** Task goal **
Write out exactly the lines running from the one with "But there was" to the last line of the entries, keeping both the first and the last.

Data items
++++++++++++++++++++

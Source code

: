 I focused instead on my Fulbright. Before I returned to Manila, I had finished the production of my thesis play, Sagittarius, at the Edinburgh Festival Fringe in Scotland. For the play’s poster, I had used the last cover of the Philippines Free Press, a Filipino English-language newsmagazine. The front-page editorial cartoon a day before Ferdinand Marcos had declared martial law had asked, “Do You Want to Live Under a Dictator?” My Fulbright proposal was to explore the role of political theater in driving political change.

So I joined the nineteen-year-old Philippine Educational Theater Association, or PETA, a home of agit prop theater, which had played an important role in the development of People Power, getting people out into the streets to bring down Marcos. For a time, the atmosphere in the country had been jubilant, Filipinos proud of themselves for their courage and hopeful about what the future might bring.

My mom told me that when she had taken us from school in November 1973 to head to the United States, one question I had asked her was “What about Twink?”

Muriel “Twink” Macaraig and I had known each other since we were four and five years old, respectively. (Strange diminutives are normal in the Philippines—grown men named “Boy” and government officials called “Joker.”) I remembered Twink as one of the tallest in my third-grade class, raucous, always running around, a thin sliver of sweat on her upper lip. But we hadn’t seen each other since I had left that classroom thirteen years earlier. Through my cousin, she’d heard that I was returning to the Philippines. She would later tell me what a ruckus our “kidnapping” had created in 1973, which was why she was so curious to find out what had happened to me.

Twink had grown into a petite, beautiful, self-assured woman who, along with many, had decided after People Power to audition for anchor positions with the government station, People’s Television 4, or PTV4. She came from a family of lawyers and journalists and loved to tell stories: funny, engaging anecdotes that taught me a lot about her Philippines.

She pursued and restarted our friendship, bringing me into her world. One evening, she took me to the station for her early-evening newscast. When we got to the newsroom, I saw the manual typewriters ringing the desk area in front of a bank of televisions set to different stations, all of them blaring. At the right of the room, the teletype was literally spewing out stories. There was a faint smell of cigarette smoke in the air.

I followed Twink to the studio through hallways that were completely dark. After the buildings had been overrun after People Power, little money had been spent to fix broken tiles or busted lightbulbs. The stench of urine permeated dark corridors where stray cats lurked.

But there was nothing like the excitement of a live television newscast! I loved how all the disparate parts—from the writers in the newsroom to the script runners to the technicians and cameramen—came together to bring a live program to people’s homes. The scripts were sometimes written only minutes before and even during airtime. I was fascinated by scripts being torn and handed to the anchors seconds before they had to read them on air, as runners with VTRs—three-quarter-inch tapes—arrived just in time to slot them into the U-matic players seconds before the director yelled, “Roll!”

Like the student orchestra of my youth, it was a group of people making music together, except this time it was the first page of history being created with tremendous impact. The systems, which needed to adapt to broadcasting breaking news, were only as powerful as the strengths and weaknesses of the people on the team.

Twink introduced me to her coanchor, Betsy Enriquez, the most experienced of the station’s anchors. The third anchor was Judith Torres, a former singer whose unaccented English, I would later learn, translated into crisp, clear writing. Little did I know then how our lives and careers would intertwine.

++++++++++++++++++++

** Task result **
But there was nothing like the excitement of a live television newscast! I loved how all the disparate parts—from the writers in the newsroom to the script runners to the technicians and cameramen—came together to bring a live program to people’s homes. The scripts were sometimes written only minutes before and even during airtime. I was fascinated by scripts being torn and handed to the anchors seconds before they had to read them on air, as runners with VTRs—three-quarter-inch tapes—arrived just in time to slot them into the U-matic players seconds before the director yelled, “Roll!”

Like the student orchestra of my youth, it was a group of people making music together, except this time it was the first page of history being created with tremendous impact. The systems, which needed to adapt to broadcasting breaking news, were only as powerful as the strengths and weaknesses of the people on the team.

Twink introduced me to her coanchor, Betsy Enriquez, the most experienced of the station’s anchors. The third anchor was Judith Torres, a former singer whose unaccented English, I would later learn, translated into crisp, clear writing. Little did I know then how our lives and careers would intertwine.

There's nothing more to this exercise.